Nathan describes his wife’s killer as “someone who was seeking gain” not as a murderer, he never used strong words to describe his wife’s killer because he doesn’t like to refer at himself as a murderer.
Andrea Canning: What went through your mind when you heard that one word: Guilty?
Nathan Leuthold: It was very close to the same feeling I had when I heard that my wife had been shot, I just remember hearing that the loss just got that much greater.
Nathan Leuthold is an accomplished manipulator.
As we can see in the video recorded during the sentence, Nathan Leuthold didn’t show any emotion. Police officer Linthicum testify at Nathan’s trial about his demeanour after they found his wife dead: “As I’m speaking to him, he never showed any sort of emotion or asked any question to as what was going on”. Leuthold didn’t ask anything about his wife because he already knew what had happened to Denise, he had killed her.
William Harper, a fellow missionary who knew Nathan and his family said: “He was a very logical person and very much in control of his emotions. It was rare to see him do anything emotional. That’s one thing that points to him, because he was such an organized person. And when I found out they (Nathan and Aina) spent the night together in an apartment, that’s when I thought he could be guilty. We came back for a week or so for the funeral, and spent a lot of time with him during then. That was the only time I have ever seen him cry. He talked a lot about the children and about how they were going to miss their mother, especially the girls, who were looking forward to doing things with Denise.
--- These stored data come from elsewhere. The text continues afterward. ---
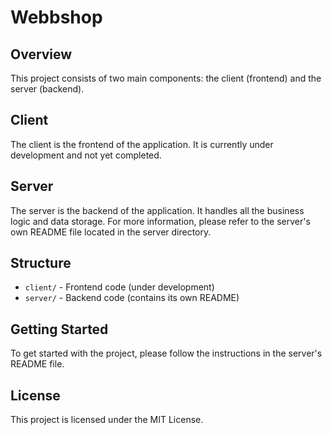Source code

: # Webbshop

## Overview

This project consists of two main components: the client (frontend) and the server (backend).

## Client

The client is the frontend of the application. It is currently under development and not yet completed.

## Server

The server is the backend of the application. It handles all the business logic and data storage. For more information, please refer to the server's own README file located in the server directory.

## Structure

- `client/` - Frontend code (under development)
- `server/` - Backend code (contains its own README)

## Getting Started

To get started with the project, please follow the instructions in the server's README file.

## License

This project is licensed under the MIT License.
I remember him talking a lot about how it would affect his work, how it was going to affect the children but I don’t remember him saying anything along the lines that he was going to miss his wife”.
Leuthold never showed any emotion because his lack of empathy, a quintessential hallmark of people with Narcissistic Personality Disorder.
Leuthold filed a post-trial motion, which the trial court denied. He appealed. On December 2016, three Judges of the 3rd District Appellate Court in Ottawa, Vicki Wright, Robert Carter and William Holdridge, rejected Nathan Leuthold’s appeal asserting that the State’s evidence was sufficient to prove defendant guilty beyond a reasonable doubt of first degree murder.